Standing on an old water tank, Ann Waddell issued her rallying cry:
When you see what Croydon is and what it boasts of, this ‘scrap heap’ is an absolute disgrace. We want it cleared and homes built on it. It is an ideal site for houses or flats. We don’t want children cutting themselves on tins or taking back to their homes germs which might well start an epidemic.
There were, as I suspected, children who died playing on bombsites:
On 2 October 1950 the Northampton Chronicle and Echo reported how three boys from Southwark ‘were playing on a bombed site when the wall of a half-demolished house fell on them.’
The scene was a desperate one. ‘Women and a priest prayed on the street’ as men dug through the rubble to find the three boys, one of whom, Johnny Davies, who was just twelve at the time, lost his life in the accident.
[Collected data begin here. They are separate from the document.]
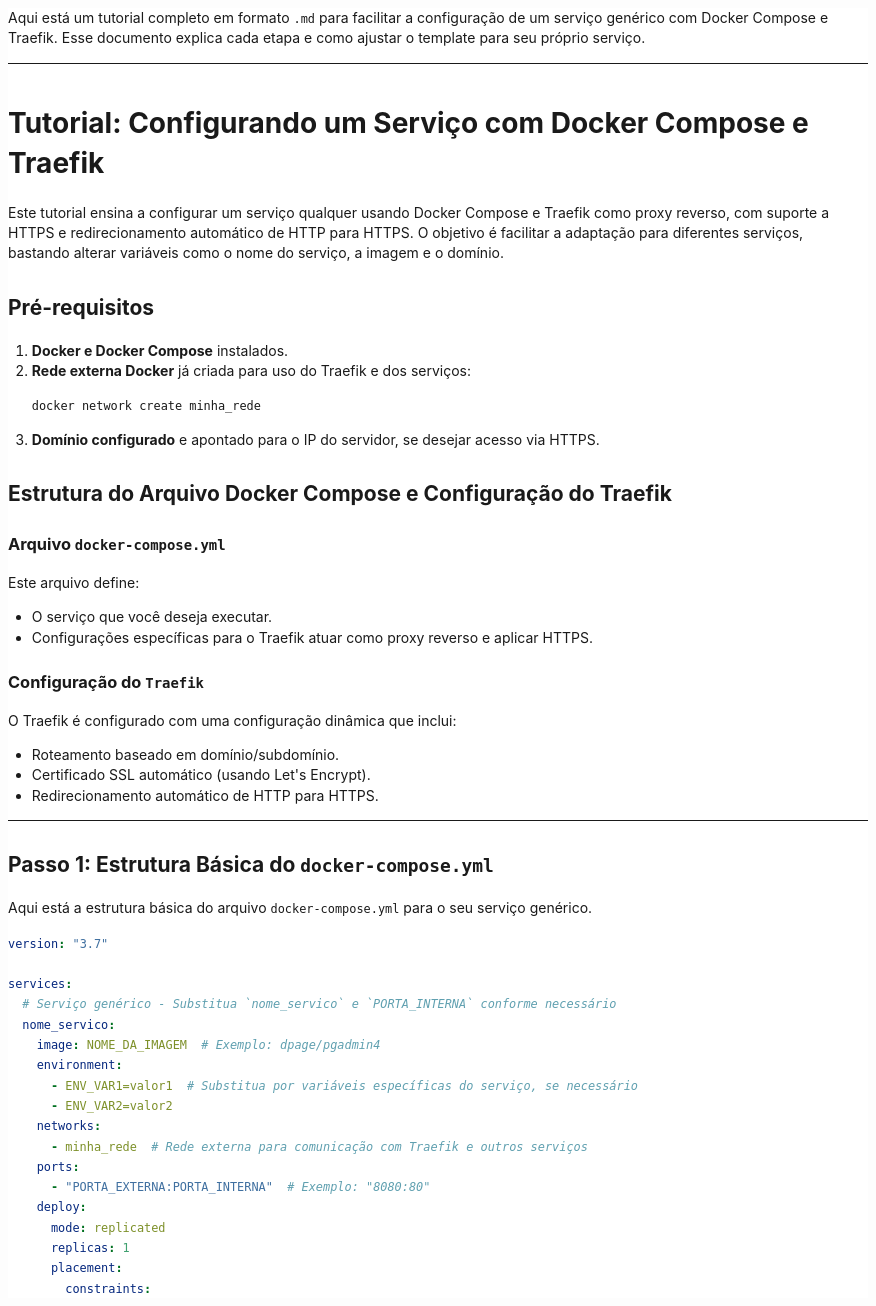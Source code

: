 Aqui está um tutorial completo em formato `.md` para facilitar a configuração de um serviço genérico com Docker Compose e Traefik. Esse documento explica cada etapa e como ajustar o template para seu próprio serviço.

---

# Tutorial: Configurando um Serviço com Docker Compose e Traefik

Este tutorial ensina a configurar um serviço qualquer usando Docker Compose e Traefik como proxy reverso, com suporte a HTTPS e redirecionamento automático de HTTP para HTTPS. O objetivo é facilitar a adaptação para diferentes serviços, bastando alterar variáveis como o nome do serviço, a imagem e o domínio.

## Pré-requisitos

1. **Docker e Docker Compose** instalados.
2. **Rede externa Docker** já criada para uso do Traefik e dos serviços:
   ```bash
   docker network create minha_rede
   ```
3. **Domínio configurado** e apontado para o IP do servidor, se desejar acesso via HTTPS.

## Estrutura do Arquivo Docker Compose e Configuração do Traefik

### Arquivo `docker-compose.yml`

Este arquivo define:
- O serviço que você deseja executar.
- Configurações específicas para o Traefik atuar como proxy reverso e aplicar HTTPS.

### Configuração do `Traefik`

O Traefik é configurado com uma configuração dinâmica que inclui:
- Roteamento baseado em domínio/subdomínio.
- Certificado SSL automático (usando Let's Encrypt).
- Redirecionamento automático de HTTP para HTTPS.

---

## Passo 1: Estrutura Básica do `docker-compose.yml`

Aqui está a estrutura básica do arquivo `docker-compose.yml` para o seu serviço genérico.

```yaml
version: "3.7"

services:
  # Serviço genérico - Substitua `nome_servico` e `PORTA_INTERNA` conforme necessário
  nome_servico:
    image: NOME_DA_IMAGEM  # Exemplo: dpage/pgadmin4
    environment:
      - ENV_VAR1=valor1  # Substitua por variáveis específicas do serviço, se necessário
      - ENV_VAR2=valor2
    networks:
      - minha_rede  # Rede externa para comunicação com Traefik e outros serviços
    ports:
      - "PORTA_EXTERNA:PORTA_INTERNA"  # Exemplo: "8080:80"
    deploy:
      mode: replicated
      replicas: 1
      placement:
        constraints:
```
Meanwhile, in February 1958 the Daily News (London) reported on the death of eight-year-old Kenneth Edwards on a bomb site in Hackney. He had been returning home from school across a bomb site with his friend Michael Aarons, when ‘the ground gave way beneath them and they fell 10 feet into an old cellar.’ Michael found himself landing in a ‘disused bath,’ but Kenneth was covered by a ‘ton of rubble.’ Sadly, Kenneth did not survive.
In the same year the Daily Mirror reported on the case of Dorothy Aldrich from Paddington, who at six-years-old had been playing a game of ‘Cowboys and Indians’ on a bomb site. She had fallen ’20 feet through a glass skylight,’ resulting in her skull being fractured. Dorothy was ‘unconscious for eighty-five days.’
In my article I suggested that there might have been tensions between developers who took over the bombsites as the Fifties progressed and the children who were used to playing there.
Again, it seems I was on to something as when Dorothy Aldrich and her parents sued the demolition contractors responsible for the site, there followed an extraordinary outburst from Mr Justice Cassels, as captured by the Daily Mirror:
"Menace" of the Bomb Site Kids
Many of the children living in the district south of Paddington Station, London, are a MENACE, Mr. Justice Cassels said in the High Court yesterday.
He added: "They respect neither persons nor property. They are UNDISCIPLINED, DESTRUCTIVE and REGARDLESS OF AUTHORITY."
They present a problem which is insoluble."
This is a reminder that the Fifties were not the cosy decade we tend to see them as. For one thing people were concerned about juvenile delinquency, or at least 81-year-old judges were.
Still, the Mayor of Paddington, Councillor A.N. Carruthers, spoke up for the borough's younger residents - " I do not think that Paddington children are worse than any other children" - and Dorothy won her case.
On a final point, I did consider mentioning where London's last remaining bombsite is or was, but was unable to find a clear answer. But Rose Staveley-Wadham has given me an answer much nearer her home.
In 1950 the Leicester Daily Mercury reported that a bombsite in the city was to become a municipal car park. And that car park, on Dover Street, is still there today.
Interesting as ever. The Dover Street site in Leicester hasn't always been a car park. Until the early 90s it was the site of a VW garage called Castles. The Leicester planning portal is a good source of info. It shows that the original (1992) permission was for a temporary car park but it was renewed in subsequent years. Interestingly, the site was owned by Stead and Simpson.
ReplyDeleteThank you. I must have got carried away when I saw the reference to Leicester. The funny thing is that I must have seen that garage but have no memory of it.
ReplyDeleteThe site in the newspaper report was on the corner of Albion Hill and Dover Street. Albion Hill is today's South Albion Street, but it obviously used to carry on further in the same direction before the post-war redevelopment of the area.